The final exhibition in the Dialogues in Art: Exhibitions on Racial Injustice series
September 12 – November 11, 2016 at Seattle Presents Gallery in the Seattle Municipal Tower
Open Thursdays from 12 – 2 p.m.

SEATTLE (Sept. 27, 2016) —This fall, the Seattle Presents Gallery will feature a multimedia installation by artist Sam Vernon. The installation Rage Wave is a partner program with Interstitial Gallery where Vernon has created an accompanying multimedia, site specific installation. At Interstitial and Seattle Presents Vernon uses the gallery space to explore architecture, body, labor, domestication, and the boundaries between public and private.

svernonRage Wave is part of the Seattle Presents Gallery series Dialogues in Art: Exhibitions on Racial Injustice, a yearlong exploration of artists’ and curators’ interpretations of racial injustice and systemic racism impacting Black and African-American people throughout America.
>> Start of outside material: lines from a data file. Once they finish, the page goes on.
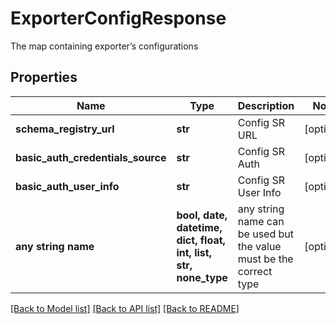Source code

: # ExporterConfigResponse

The map containing exporter’s configurations

## Properties
Name | Type | Description | Notes
------------ | ------------- | ------------- | -------------
**schema_registry_url** | **str** | Config SR URL | [optional] 
**basic_auth_credentials_source** | **str** | Config SR Auth | [optional] 
**basic_auth_user_info** | **str** | Config SR User Info | [optional] 
**any string name** | **bool, date, datetime, dict, float, int, list, str, none_type** | any string name can be used but the value must be the correct type | [optional]

[[Back to Model list]](../README.md#documentation-for-models) [[Back to API list]](../README.md#documentation-for-api-endpoints) [[Back to README]](../README.md)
Vernon plastered the walls of the Seattle Presents Gallery with a combination of black and white photocopies and color saturated 5×7 photographs. The photocopies are of the artist’s original drawings, video projections, found materials, and varied artist contributions. The copies cover the walls from floor to ceiling and spill out onto the floor of the gallery, giving the impression of a creative artist furiously at work.

Vernon earned her MFA in Painting/Printmaking from Yale University in 2015 and her BFA from The Cooper Union for the Advancement of Science and Art in 2009. Her installations combine photocopied drawings, photographs, paintings and sculptural components in an exploration of personal narrative and identity. She uses installation and performance to honor the past while revising historical memory. Vernon has most recently exhibited with Brooklyn Museum, Queens Museum, Fowler Museum at UCLA, Seattle Art Museum, Ewing Gallery of Art & Architecture at the University of Tennessee, Knoxville, the Emery Community Arts Center at the University of Maine, Farmington, MoCADA, or the Museum of Contemporary African Diasporan Arts in Brooklyn.

The Office of Arts & Culture, in partnership with the Office for Civil Rights, is committed to addressing, and increasing community-wide awareness about, existing inequities so that we, along with our cultural and community partners, can most effectively work together toward a vision of racial equity. Seattle Presents Gallery features a variety of immersive installations, curated exhibitions pulled from the city’s Portable Works Collection, resident artists, and original artworks. The gallery presents both emerging and established artists and curators, and provides all who pass by the opportunity to engage in diverse arts and cultural experiences. 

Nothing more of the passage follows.